Building the wrong ships, mismanaging acquisition and building programs, or mismatching these with operational doctrine and naval strategy necessarily happen within organizational and institutional contexts. Therefore, organizational reform is as worthy of examination—perhaps even more so—as are Fleet design or new conceptions of sea power. Certainly, they should be examined in concert. In this area we also need clear-headed thinking and reflection and perhaps some meaningful change and reform. To accomplish this, the Navy needs to look no further than its own history.
Butler’s article in Proceedings 80 years ago about the General Board of the Navy shed light on its role and influence. Then, as now, confusion reigned over what sort of Fleet to design and how to build it. As his epigraph makes clear, the General Board was the “balance wheel,” or nexus, for bringing together coherent strategy and Fleet design.4 More and more frequently today, naval thinkers are looking back to the General Board and longing for a similar organization to bring coherence to the processes of designing the Fleet and developing strategy.5
America’s First General Staff?
The board was arguably the nation’s first modern general staff. It emerged from the trends and developments of the Progressive Era of the late 19th and early 20th centuries. Its creation was very much a reflection of the reformist spirit of the times that would later give birth to the Army War College, the Army General Staff, and the Chief of Naval Operations.6
As with most military innovation, the General Board was born out of an honest study of the lessons learned from a recent war. They were learned the hard way, from a conflict that had been poorly managed by both the Army and to a lesser degree, the Navy—the Spanish-American War.7 One of the few bright spots in its conduct at the strategic level was the establishment by Secretary of the Navy John D. Long of the Naval War Board of 1898, which included as its members Alfred Thayer Mahan, Assistant Secretary of the Navy Theodore Roosevelt, and several senior Navy captains.

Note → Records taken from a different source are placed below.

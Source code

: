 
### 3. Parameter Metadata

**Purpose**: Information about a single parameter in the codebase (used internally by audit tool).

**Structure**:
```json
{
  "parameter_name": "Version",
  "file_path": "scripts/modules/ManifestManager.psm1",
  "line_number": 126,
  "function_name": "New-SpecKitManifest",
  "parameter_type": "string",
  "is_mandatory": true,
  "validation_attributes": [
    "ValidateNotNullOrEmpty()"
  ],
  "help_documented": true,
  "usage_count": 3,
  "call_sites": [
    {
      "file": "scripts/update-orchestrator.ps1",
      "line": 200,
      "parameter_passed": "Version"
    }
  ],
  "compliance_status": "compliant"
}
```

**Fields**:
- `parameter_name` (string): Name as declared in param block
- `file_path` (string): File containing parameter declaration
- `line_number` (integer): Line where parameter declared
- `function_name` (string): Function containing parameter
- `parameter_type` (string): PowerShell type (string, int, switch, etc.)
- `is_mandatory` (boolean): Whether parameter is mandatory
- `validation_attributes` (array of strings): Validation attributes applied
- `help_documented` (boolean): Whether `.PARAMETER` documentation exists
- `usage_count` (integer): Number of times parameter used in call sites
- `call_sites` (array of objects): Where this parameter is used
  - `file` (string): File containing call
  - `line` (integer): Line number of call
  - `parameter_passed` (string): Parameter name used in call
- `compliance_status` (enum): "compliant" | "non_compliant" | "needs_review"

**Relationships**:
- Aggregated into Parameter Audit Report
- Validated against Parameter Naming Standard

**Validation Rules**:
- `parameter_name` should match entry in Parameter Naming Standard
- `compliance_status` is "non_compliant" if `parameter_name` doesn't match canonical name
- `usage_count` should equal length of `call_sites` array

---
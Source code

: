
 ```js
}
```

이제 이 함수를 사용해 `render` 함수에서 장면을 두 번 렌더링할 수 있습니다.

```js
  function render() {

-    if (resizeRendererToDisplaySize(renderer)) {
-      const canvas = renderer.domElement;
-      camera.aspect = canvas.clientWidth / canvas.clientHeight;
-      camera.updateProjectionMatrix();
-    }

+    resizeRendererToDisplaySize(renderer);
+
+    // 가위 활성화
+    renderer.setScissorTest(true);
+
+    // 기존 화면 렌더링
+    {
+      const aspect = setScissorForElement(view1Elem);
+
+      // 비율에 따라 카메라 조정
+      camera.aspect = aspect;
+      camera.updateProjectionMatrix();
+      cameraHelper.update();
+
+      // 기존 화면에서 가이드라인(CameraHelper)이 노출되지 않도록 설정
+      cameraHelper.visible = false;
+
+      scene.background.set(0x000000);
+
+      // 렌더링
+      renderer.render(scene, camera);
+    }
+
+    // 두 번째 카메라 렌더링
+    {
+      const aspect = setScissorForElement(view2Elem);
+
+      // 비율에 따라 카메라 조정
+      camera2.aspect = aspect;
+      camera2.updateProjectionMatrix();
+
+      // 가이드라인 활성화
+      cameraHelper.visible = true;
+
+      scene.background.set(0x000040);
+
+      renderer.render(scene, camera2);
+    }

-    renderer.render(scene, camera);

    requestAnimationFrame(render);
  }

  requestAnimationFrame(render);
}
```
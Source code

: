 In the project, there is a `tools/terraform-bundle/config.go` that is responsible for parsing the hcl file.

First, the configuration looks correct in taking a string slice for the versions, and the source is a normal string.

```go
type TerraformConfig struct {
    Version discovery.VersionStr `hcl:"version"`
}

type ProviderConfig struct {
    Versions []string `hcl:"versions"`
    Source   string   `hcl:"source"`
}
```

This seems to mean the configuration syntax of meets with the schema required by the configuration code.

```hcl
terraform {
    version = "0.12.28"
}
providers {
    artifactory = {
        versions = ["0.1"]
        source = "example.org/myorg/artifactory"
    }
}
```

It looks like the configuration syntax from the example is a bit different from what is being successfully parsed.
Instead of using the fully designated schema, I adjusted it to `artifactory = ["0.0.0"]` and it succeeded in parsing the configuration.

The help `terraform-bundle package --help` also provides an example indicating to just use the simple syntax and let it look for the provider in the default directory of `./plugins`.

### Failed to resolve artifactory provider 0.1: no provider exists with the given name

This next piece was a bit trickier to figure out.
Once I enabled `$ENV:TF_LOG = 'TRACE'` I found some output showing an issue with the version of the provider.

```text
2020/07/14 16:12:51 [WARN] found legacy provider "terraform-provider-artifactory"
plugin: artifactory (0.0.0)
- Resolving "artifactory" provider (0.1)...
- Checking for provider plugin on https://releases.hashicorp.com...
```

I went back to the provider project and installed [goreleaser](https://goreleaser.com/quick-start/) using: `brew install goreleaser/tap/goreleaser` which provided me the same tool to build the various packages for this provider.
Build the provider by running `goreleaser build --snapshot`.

Long freely acknowledged that since he lacked “professional experience and the Navy being without a General Staff, it was necessary that he should have the assistance of such a Board.” Based on these factors, and at the urging of the Chief of the Bureau of Navigation, Admiral H. C. Taylor, Secretary Long issued General Order 544 on 13 March 1900, establishing the General Board of the Navy. Its purpose was “to insure efficient preparation of the fleet in case of war and for the naval defense of the coast.”8
The board’s early years were dominated by its one and only president, the hero of the Battle of Manila Bay—Admiral George Dewey. Dewey served in this capacity until his death in January 1917. Its charter was as broad or as narrow as the Secretary of the Navy chose to make it, since he determined the agenda. The position of the board was always precarious, since its creation had not been the result of congressional legislation but of executive fiat. Nonetheless, the longer it existed the more it came to be recognized as an institutional authority on large strategic issues in the Navy, including in the language of legislation. Until 1909, the board was overwhelmingly concerned with fulfilling its role as a strategic and operational planning entity, as envisaged by Admiral Taylor and others.9
The Board and Fleet Design
In 1908-09 during the design battles over the United States’ first dreadnoughts, the General Board finally became preeminent in Fleet design. Up to that point, the process had been dominated by the often bickering and semi-autonomous Naval Bureaus—Engineering, Ordinance, and Construction and Repair. A conference convened at the Naval War College in 1908 by President Theodore Roosevelt set out to resolve these problems. Participants concluded that line officers should be more intimately involved in the process of warship design, and they decided that the General Board would fulfill this function.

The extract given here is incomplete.